The primary psychoactive component of Cannabis, delta 9-tetrahydrocannabinol (Δ9-THC), demonstrates its effects through weak partial agonist activity at Cannabinoid-1 (CB1R) and Cannabinoid-2 (CB2R) receptors. This activity results in the well-known effects of smoking cannabis such as increased appetite, reduced pain, and changes in emotional and cognitive processes. In contrast to THC’s weak agonist activity, CBD has been shown to act as a negative allosteric modulator of the cannabinoid CB1 receptor, the most abundant G-Protein Coupled Receptor (GPCR) in the body 5 . Allosteric regulation is achieved through the modulation of receptor activity on a functionally distinct site from the agonist or antagonist binding site which is clinically significant as direct agonists (such as THC) are limited by their psychomimetic effects such as changes to mood, memory, and anxiety 5 .
In addition to the well-known activity on CB1 and CB2 receptors, there is further evidence that CBD also activates 5-HT1A/2A/3A serotonergic and TRPV1–2 vanilloid receptors, antagonizes alpha-1 adrenergic and µ-opioid receptors, inhibits synaptosomal uptake of noradrenaline, dopamine, serotonin and gamma-aminobutyric acid (GABA), and cellular uptake of anandamide, acts on mitochondria Ca2+ stores, blocks low-voltage-activated (T-type) Ca2+ channels, stimulates activity of the inhibitory glycine-receptor, and inhibits activity of fatty amide hydrolase (FAAH) 1,2 .

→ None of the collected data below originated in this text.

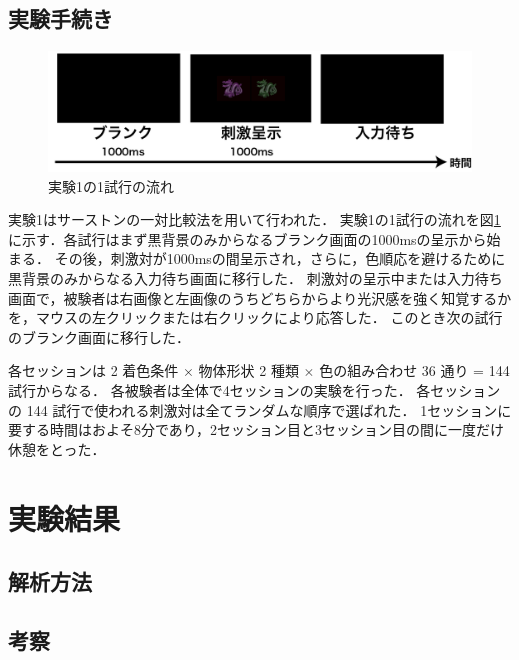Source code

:    \subsection{実験手続き}

        \begin{figure}[h]
            \centering
            \includegraphics[width=14.0cm]{./img/ex1_procedure.png}
            \caption{実験1の1試行の流れ}
            \label{ex1_procedure}
        \end{figure}

        実験1はサーストンの一対比較法を用いて行われた．
        実験1の1試行の流れを図\ref{ex1_procedure}に示す．各試行はまず黒背景のみからなるブランク画面の1000msの呈示から始まる．
        その後，刺激対が1000msの間呈示され，さらに，色順応を避けるために黒背景のみからなる入力待ち画面に移行した．
        刺激対の呈示中または入力待ち画面で，被験者は右画像と左画像のうちどちらからより光沢感を強く知覚するかを，マウスの左クリックまたは右クリックにより応答した．
        このとき次の試行のブランク画面に移行した．

        各セッションは 2 着色条件 $\times$ 物体形状 2 種類 $\times$ 色の組み合わせ 36 通り = 144 試行からなる．
        各被験者は全体で4セッションの実験を行った．
        各セッションの 144 試行で使われる刺激対は全てランダムな順序で選ばれた．
        1セッションに要する時間はおよそ8分であり，2セッション目と3セッション目の間に一度だけ休憩をとった．



\section{実験結果}
    \subsection{解析方法}

    \subsection{考察}
        
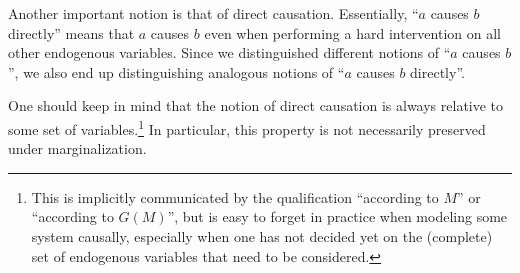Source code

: Another important notion is that of direct causation. 
Essentially, ``$a$ causes $b$ directly'' means that $a$ causes $b$ even when performing a hard intervention on all other endogenous variables.
Since we distinguished different notions of ``$a$ causes $b$'', we also end up distinguishing analogous notions of ``$a$ causes $b$ directly''.

One should keep in mind that the notion of direct causation is always relative to some set of variables.\footnote{This is implicitly communicated by the qualification ``according to $M$'' or ``according to $G(M)$'', but is easy to forget in practice when modeling some system causally, especially when one has not decided yet on the (complete) set of endogenous variables that need to be considered.}
In particular, this property is not necessarily preserved under marginalization.

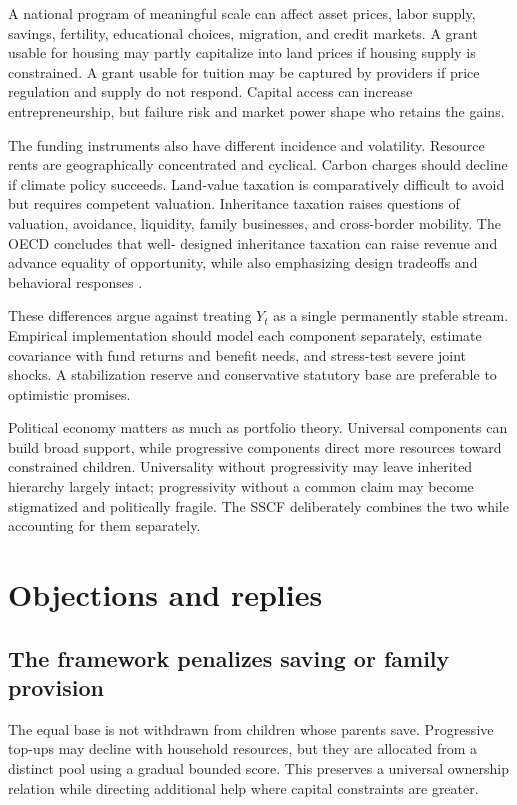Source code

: \documentclass[11pt]{article}
\begin{document}
A national program of meaningful scale can affect asset prices, labor supply, savings,
fertility, educational choices, migration, and credit markets. A grant usable for
housing may partly capitalize into land prices if housing supply is constrained. A
grant usable for tuition may be captured by providers if price regulation and supply do
not respond. Capital access can increase entrepreneurship, but failure risk and market
power shape who retains the gains.

The funding instruments also have different incidence and volatility. Resource rents
are geographically concentrated and cyclical. Carbon charges should decline if climate
policy succeeds. Land-value taxation is comparatively difficult to avoid but requires
competent valuation. Inheritance taxation raises questions of valuation, avoidance,
liquidity, family businesses, and cross-border mobility. The OECD concludes that well-
designed inheritance taxation can raise revenue and advance equality of opportunity,
while also emphasizing design tradeoffs and behavioral responses \cite{oecd2021}.

These differences argue against treating $Y_t$ as a single permanently stable stream.
Empirical implementation should model each component separately, estimate covariance
with fund returns and benefit needs, and stress-test severe joint shocks. A stabilization
reserve and conservative statutory base are preferable to optimistic promises.

Political economy matters as much as portfolio theory. Universal components can build
broad support, while progressive components direct more resources toward constrained
children. Universality without progressivity may leave inherited hierarchy largely
intact; progressivity without a common claim may become stigmatized and politically
fragile. The SSCF deliberately combines the two while accounting for them separately.

\section{Objections and replies}

\subsection{The framework penalizes saving or family provision}

The equal base is not withdrawn from children whose parents save. Progressive top-ups
may decline with household resources, but they are allocated from a distinct pool using
a gradual bounded score. This preserves a universal ownership relation while directing
additional help where capital constraints are greater.
\end{document}
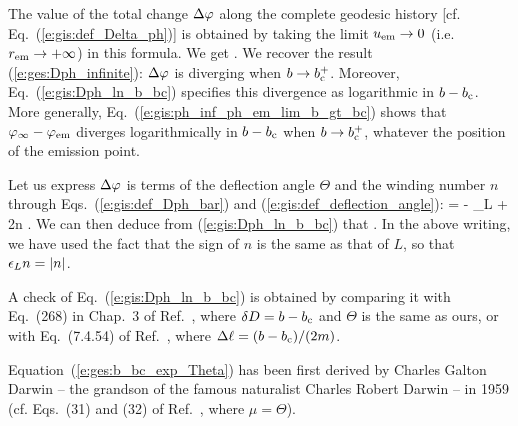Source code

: The value of the total change $\Delta\varphi$ along the complete geodesic history
[cf. Eq.~(\ref{e:gis:def_Delta_ph})]
is obtained by taking the limit $u_{\rm em}\to 0$ (i.e. $r_{\rm em} \to +\infty$)
in this formula. We get
\be \label{e:gis:Dph_ln_b_bc}
    .
\ee
We recover the result (\ref{e:ges:Dph_infinite}): $\Delta\varphi$ is diverging
when $b\to b_{\rm c}^+$. Moreover, Eq.~(\ref{e:gis:Dph_ln_b_bc}) specifies
this divergence as logarithmic in $b - b_{\rm c}$. More generally,
Eq.~(\ref{e:gis:ph_inf_ph_em_lim_b_gt_bc}) shows that $\varphi_\infty - \varphi_{\rm em}$
diverges logarithmically in $b - b_{\rm c}$ when $b\to b_{\rm c}^+$, whatever the position
of the emission point.

Let us express $\Delta\varphi$ is terms of the deflection angle $\Theta$ and
the winding number $n$ through Eqs.~(\ref{e:gis:def_Dph_bar}) and
(\ref{e:gis:def_deflection_angle}):
\be
    \Delta\ph = \Theta - \eps_L \pi + 2\pi n .
\ee
We can then deduce from (\ref{e:gis:Dph_ln_b_bc}) that
\be \label{e:ges:b_bc_exp_Theta}
   .
\ee
In the above writing, we have used the fact that the sign of $n$ is the same
as that of $L$, so that $\epsilon_L n = |n|$.
\begin{remark}
A check of Eq.~(\ref{e:gis:Dph_ln_b_bc}) is obtained by comparing it with
Eq.~(268) in Chap.~3 of Ref.~\cite{Chand83}, where $\delta D = b-b_{\rm c}$ and
$\Theta$ is the same as ours, or with Eq.~(7.4.54) of Ref.~\cite{FroloZ11},
where $\Delta\ell = (b - b_{\rm c})/(2 m)$.
\end{remark}

\begin{hist}
Equation~(\ref{e:ges:b_bc_exp_Theta}) has been first derived by
Charles Galton Darwin -- the grandson of the famous naturalist Charles Robert Darwin -- in 1959 \cite{Darwi59} (cf. Eqs.~(31) and (32) of Ref.~\cite{Darwi59}, where $\mu = \Theta$).
\end{hist}

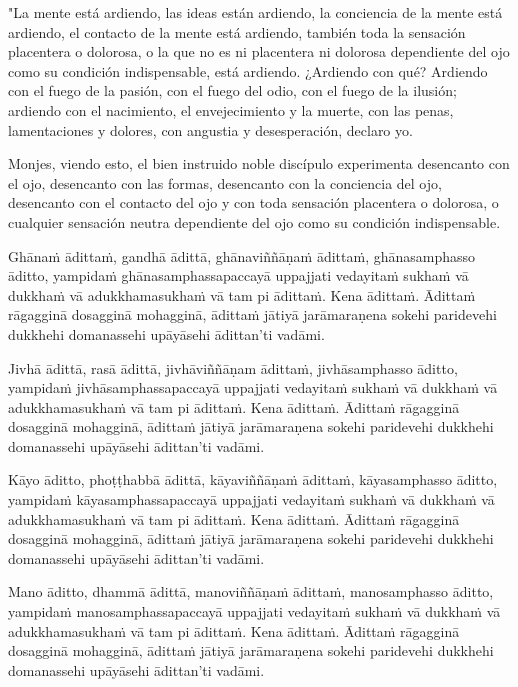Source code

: "La mente está ardiendo, las ideas están ardiendo, la conciencia de la mente está ardiendo, el contacto de la mente está ardiendo, también toda la sensación placentera o dolorosa, o la que no es ni placentera ni dolorosa dependiente del ojo como su condición indispensable, está ardiendo. ¿Ardiendo con qué? Ardiendo con el fuego de la pasión, con el fuego del odio, con el fuego de la ilusión; ardiendo con el nacimiento, el envejecimiento y la muerte, con las penas, lamentaciones y dolores, con angustia y desesperación, declaro yo.

Monjes, viendo esto, el bien instruido noble discípulo experimenta desencanto con el ojo, desencanto con las formas, desencanto con la conciencia del ojo, desencanto con el contacto del ojo y con toda sensación placentera o dolorosa, o cualquier sensación neutra dependiente del ojo como su condición indispensable. 



\clearpage

\paliText
\markboth{\paliTitle}{\rightmark}

Ghānaṁ ādittaṁ, gandhā ādittā, ghānaviññāṇaṁ ādittaṁ, ghānasamphasso
āditto, yampidaṁ ghānasamphassapaccayā uppajjati vedayitaṁ sukhaṁ vā
dukkhaṁ vā adukkhamasukhaṁ vā tam pi ādittaṁ. Kena ādittaṁ. Ādittaṁ
rāgagginā dosagginā mohagginā, ādittaṁ jātiyā jarāmaraṇena sokehi
paridevehi dukkhehi domanassehi upāyāsehi ādittan'ti vadāmi.

Jivhā ādittā, rasā ādittā, jivhāviññāṇam ādittaṁ, jivhāsamphasso āditto,
yampidaṁ jivhāsamphassapaccayā uppajjati vedayitaṁ sukhaṁ vā dukkhaṁ vā
adukkhamasukhaṁ vā tam pi ādittaṁ. Kena ādittaṁ. Ādittaṁ rāgagginā
dosagginā mohagginā, ādittaṁ jātiyā jarāmaraṇena sokehi paridevehi
dukkhehi domanassehi upāyāsehi ādittan'ti vadāmi.

Kāyo āditto, phoṭṭhabbā ādittā, kāyaviññāṇaṁ ādittaṁ, kāyasamphasso
āditto, yampidaṁ kāyasamphassapaccayā uppajjati vedayitaṁ sukhaṁ vā
dukkhaṁ vā adukkhamasukhaṁ vā tam pi ādittaṁ. Kena ādittaṁ. Ādittaṁ
rāgagginā dosagginā mohagginā, ādittaṁ jātiyā jarāmaraṇena sokehi
paridevehi dukkhehi domanassehi upāyāsehi ādittan'ti vadāmi.

Mano āditto, dhammā ādittā, manoviññāṇaṁ ādittaṁ, manosamphasso āditto,
yampidaṁ manosamphassapaccayā uppajjati vedayitaṁ sukhaṁ vā dukkhaṁ vā
adukkhamasukhaṁ vā tam pi ādittaṁ. Kena ādittaṁ. Ādittaṁ rāgagginā
dosagginā mohagginā, ādittaṁ jātiyā jarāmaraṇena sokehi paridevehi
dukkhehi domanassehi upāyāsehi ādittan'ti vadāmi.

\enlargethispage{2\baselineskip}

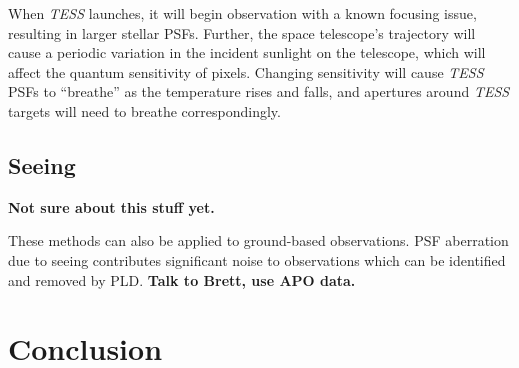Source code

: \documentclass[12pt,preprint]{aastex}
\begin{document}
When \textit{TESS} launches, it will begin observation with a known focusing issue, resulting in larger stellar PSFs. Further, the space telescope's trajectory will cause a periodic variation in the incident sunlight on the telescope, which will affect the quantum sensitivity of pixels. Changing sensitivity will cause \textit{TESS} PSFs to ``breathe'' as the temperature rises and falls, and apertures around \textit{TESS} targets will need to breathe correspondingly.

\subsection{Seeing}

\textbf{Not sure about this stuff yet.}

These methods can also be applied to ground-based observations. PSF aberration due to seeing contributes significant noise to observations which can be identified and removed by PLD. \textbf{Talk to Brett, use APO data.}

\section{Conclusion}

\clearpage


\end{document}
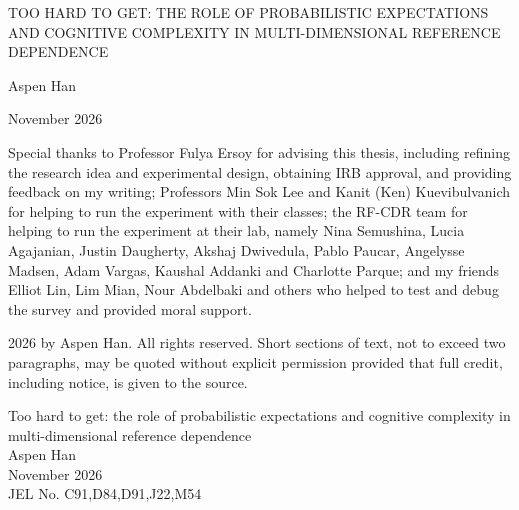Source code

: \documentclass[12pt, letterpaper]{article}
\newcommand{\papertitle}{Too hard to get: the role of probabilistic expectations and cognitive complexity in multi-dimensional reference dependence}
\newcommand{\paperauthor}{Aspen Han}
\newcommand{\paperdate}{November 2026}
\newcommand{\paperjel}{C91,D84,D91,J22,M54}
\begin{document}

\thispagestyle{empty}

\begin{center}
\vspace*{0.75in}
\MakeUppercase{\papertitle}\par
\vspace{0.6in}
\paperauthor\par
\vspace{0.6in}
\paperdate\par
\end{center}

\vfill

Special thanks to Professor Fulya Ersoy for advising this thesis, including refining the research idea and experimental design, obtaining IRB approval, and providing feedback on my writing; Professors Min Sok Lee and Kanit (Ken) Kuevibulvanich for helping to run the experiment with their classes; the RF-CDR team for helping to run the experiment at their lab, namely Nina Semushina, Lucia Agajanian, Justin Daugherty, Akshaj Dwivedula, Pablo Paucar, Angelysse Madsen, Adam Vargas, Kaushal Addanki and Charlotte Parque; and my friends Elliot Lin, Lim Mian, Nour Abdelbaki and others who helped to test and debug the survey and provided moral support.

\bigskip

\noindent\textcopyright{} 2026 by \paperauthor. All rights reserved. Short sections of text, not to exceed two paragraphs, may be quoted without explicit permission provided that full credit, including \textcopyright{} notice, is given to the source.

\newpage


\thispagestyle{empty}

\noindent\papertitle\\
\paperauthor\\
\paperdate\\
JEL No. \paperjel
\end{document}
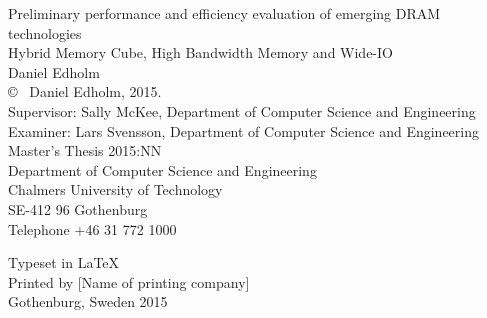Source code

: \newpage
\thispagestyle{plain}
\vspace*{4.5cm}
Preliminary performance and efficiency evaluation of emerging DRAM technologies\\
Hybrid Memory Cube, High Bandwidth Memory and Wide-IO\\
Daniel Edholm\\[0.5cm]

\copyright ~ Daniel Edholm, 2015.\\[0.5cm]

Supervisor: Sally McKee, Department of Computer Science and Engineering\\
Examiner: Lars Svensson, Department of Computer Science and Engineering\\[0.5cm]

Master's Thesis 2015:NN\\
Department of Computer Science and Engineering\\
Chalmers University of Technology\\
SE-412 96 Gothenburg\\
Telephone +46 31 772 1000\\

\vfill

Typeset in \LaTeX \\
Printed by [Name of printing company]\\
Gothenburg, Sweden 2015
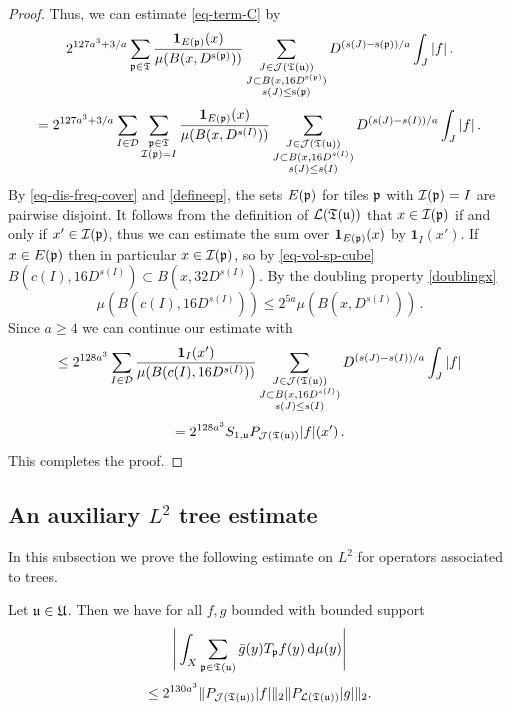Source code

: \begin{proof}
    Thus, we can estimate \eqref{eq-term-C} by
    $$
        2^{127a^3 + 3/a}\sum_{\fp\in \mathfrak{T}}\frac{\mathbf{1}_{E(\fp)}(x)}{\mu(B(x,D^{\ps(\fp)}))}\sum_{\substack{J\in \mathcal{J}(\fT(\fu))\\J\subset B(x, 16D^{\ps(\fp)})\\ s(J) \le \ps(\fp)}} D^{(s(J) - \ps(\fp))/a} \int_J |f|\,.
    $$
    $$
        = 2^{127a^3 + 3/a}\sum_{I \in \mathcal{D}} \sum_{\substack{\fp\in \mathfrak{T}\\ \scI(\fp) = I}}\frac{\mathbf{1}_{E(\fp)}(x)}{\mu(B(x, D^{s(I)}))}\sum_{\substack{J\in \mathcal{J}(\fT(\fu))\\J\subset B(x, 16 D^{s(I)})\\ s(J) \le s(I)}} D^{(s(J) - s(I))/a} \int_J |f|\,.
    $$
    By \eqref{eq-dis-freq-cover} and \eqref{defineep}, the sets $E(\fp)$ for tiles $\fp$ with $\scI(\fp) = I$ are pairwise disjoint. It follows from the definition of $\mathcal{L}(\fT(\fu))$ that $x \in \scI(\fp)$ if and only if $x' \in \scI(\fp)$, thus we can estimate the sum over $\mathbf{1}_{E(\fp)}(x)$ by $\mathbf{1}_{I}(x')$.
    If $x \in E(\fp)$ then in particular $x \in \scI(\fp)$, so by \eqref{eq-vol-sp-cube} $B(c(I),16D^{s(I)}) \subset B(x, 32D^{s(I)})$. By the doubling property \eqref{doublingx}
    $$
        \mu(B(c(I), 16D^{s(I)})) \le 2^{5a} \mu(B(x, D^{s(I)}))\,.
    $$
    Since $a \ge 4$ we can continue our estimate with
    $$
        \le 2^{128a^3}\sum_{I \in \mathcal{D}} \frac{\mathbf{1}_{I}(x')}{\mu(B(c(I), 16D^{s(I)}))}\sum_{\substack{J\in \mathcal{J}(\fT(\fu))\\J\subset B(x, 16 D^{s(I)})\\ s(J) \le s(I)}} D^{(s(J) - s(I))/a} \int_J |f|
    $$
    $$
         = 2^{128a^3} S_{1,\fu} P_{\mathcal{J}(\fT(\fu))}|f|(x')\,.
    $$
    This completes the proof.
\end{proof}

\subsection{An auxiliary \texorpdfstring{$L^2$}{L2} tree estimate}

In this subsection we prove the following estimate on $L^2$ for operators associated to trees.

\begin{lemma}
    \label{tree-projection-estimate}
    \leanok
    Let $\fu \in \fU$.
    Then we have for all $f, g$ bounded with bounded support
    $$
        \Bigg|\int_X \sum_{\fp \in \fT(\fu)} \bar g(y) T_{\fp}f(y) \, \mathrm{d}\mu(y) \Bigg|
    $$
    \begin{equation}
        \label{eq-tree-est}
         \le 2^{130a^3}\|P_{\mathcal{J}(\fT(\fu))}|f|\|_{2}\|P_{\mathcal{L}(\fT(\fu))}|g|\|_{2}.
    \end{equation}
\end{lemma}

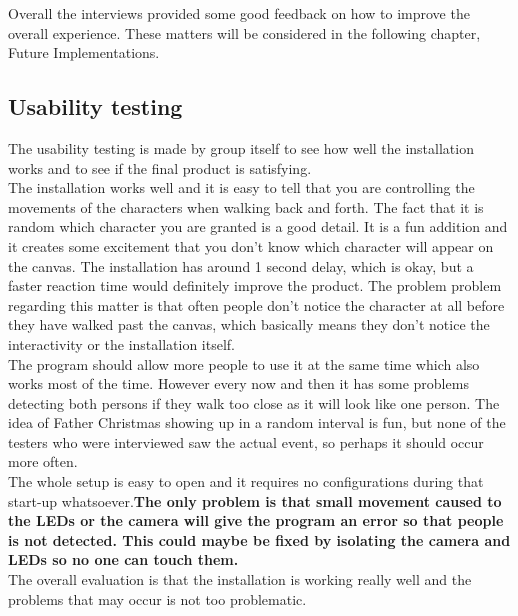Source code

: Overall the interviews provided some good feedback on how to improve the overall experience. These matters will be considered in the following chapter, Future Implementations.

\subsection{Usability testing}

The usability testing is made by group itself to see how well the installation works and to see if the final product is satisfying.\\
The installation works well and it is easy to tell that you are controlling the movements of the characters when walking back and forth. The fact that it is random which character you are granted is a good detail. It is a fun addition and it creates some excitement that you don't know which character will appear on the canvas. The installation has around 1 second delay, which is okay, but a faster reaction time would definitely improve the product. The problem problem regarding this matter is that often people don't notice the character at all before they have walked past the canvas, which basically means they don't notice the interactivity or the installation itself. \\
The program should allow more people to use it at the same time which also works most of the time. However every now and then it has some problems detecting both persons if they walk too close as it will look like one person.
The idea of Father Christmas showing up in a random interval is fun, but none of the testers who were interviewed saw the actual event, so perhaps it should occur more often.\\
The whole setup is easy to open and it requires no configurations during that start-up whatsoever.\textbf{The only problem is that small movement caused to the LEDs or the camera will give the program an error so that people is not detected. This could maybe be fixed by isolating the camera and LEDs so no one can touch them.}\\
The overall evaluation is that the installation is working really well and the problems that may occur is not too problematic. 

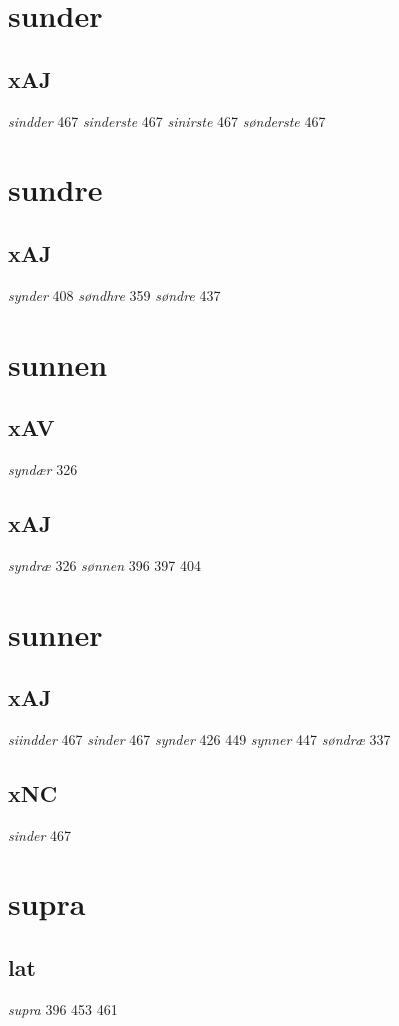 \documentclass[a4paper,twocolumn]{article}
\begin{document}
\section{sunder}
\label{sec:org1283053}
\subsection{xAJ}
\label{sec:org112f651}
\emph{sindder} 467 \emph{sinderste} 467 \emph{sinirste} 467 \emph{sønderste} 467 
\section{sundre}
\label{sec:org3a6f179}
\subsection{xAJ}
\label{sec:org60d35bd}
\emph{synder} 408 \emph{søndhre} 359 \emph{søndre} 437 
\section{sunnen}
\label{sec:org5c572e1}
\subsection{xAV}
\label{sec:org55ce21f}
\emph{syndær} 326 
\subsection{xAJ}
\label{sec:orgfe17cea}
\emph{syndræ} 326 \emph{sønnen} 396 397 404 
\section{sunner}
\label{sec:orge5ae0ba}
\subsection{xAJ}
\label{sec:org8e186bd}
\emph{siindder} 467 \emph{sinder} 467 \emph{synder} 426 449 \emph{synner} 447 \emph{søndræ} 337 
\subsection{xNC}
\label{sec:org9d6109e}
\emph{sinder} 467 
\section{supra}
\label{sec:org382255f}
\subsection{lat}
\label{sec:orga6f6205}
\emph{supra} 396 453 461 
\end{document}
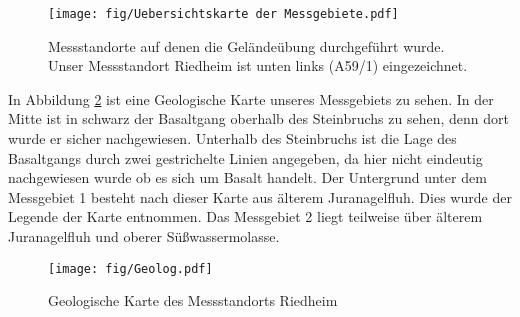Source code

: \begin{figure}[h]
 \centering
 \texttt{[image: fig/Uebersichtskarte der Messgebiete.pdf]}
 \caption[Messgebiete]{Messstandorte auf denen die Geländeübung durchgeführt wurde. Unser Messstandort Riedheim ist unten links (A59/1) eingezeichnet.}
 \label{abb:Messgebiete}
\end{figure}


In Abbildung \ref{abb:Geolog} ist eine Geologische Karte unseres Messgebiets zu sehen. In der Mitte ist in schwarz der Basaltgang oberhalb des Steinbruchs zu sehen, denn dort wurde er sicher nachgewiesen.
Unterhalb des Steinbruchs ist die Lage des Basaltgangs durch zwei gestrichelte Linien angegeben, da hier nicht eindeutig nachgewiesen wurde ob es sich um Basalt handelt. Der Untergrund unter dem Messgebiet 1 besteht nach dieser Karte aus älterem Juranagelfluh. Dies wurde der Legende der Karte entnommen. Das Messgebiet 2 liegt teilweise über älterem Juranagelfluh und oberer Süßwassermolasse.

\begin{figure}
 \centering
 \texttt{[image: fig/Geolog.pdf]}
 \caption[Geologische Karte]{Geologische Karte des Messstandorts Riedheim}
 \label{abb:Geolog}
\end{figure}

CBD is currently available in Canada within a 1:1 formulation with tetrahydrocannbinol (THC) (as the formulation known as “nabiximols”) as the brand name product Sativex. It is approved for use as adjunctive treatment for symptomatic relief of spasticity in adult patients with multiple sclerosis (MS). Sativex was also given a conditional Notice of Compliance (NOC/c) for use as adjunctive treatment for the symptomatic relief of neuropathic pain in adult patients with multiple sclerosis and as adjunctive analgesic treatment for moderate to severe pain in adult patients with advanced cancer 17 .
In April 2018, a Food and Drug Administration advisory panel unanimously recommended approval of Epidiolex (cannabidiol oral solution) for the treatment of two rare forms of epilepsy – Lennox-Gastaut syndrome and Dravet syndrome, which are among the two most difficult types of epilepsy to treat 20,18 . Epidiolex was granted Orphan Drug designation as well as Fast Track Approval from the FDA for further study in these hard to treat conditions. Notably, phase 3 clinical trials of Epidiolex have demonstrated clinically significant improvement in Lennox-Gastaut syndrome and Dravet syndrome 19 . On June 25th, 2018, Epidiolex was approved by the FDA to be the first CBD-based product available on the US market.
Type Small Molecule Groups Approved, Investigational Structure
An active cannabinoid used as an adjunctive treatment for the management of seizures associated with Lennox-Gastaut syndrome or Dravet syndrome and symptomatic relief of moderate to severe neuropathic pain or other painful conditions, like cancer.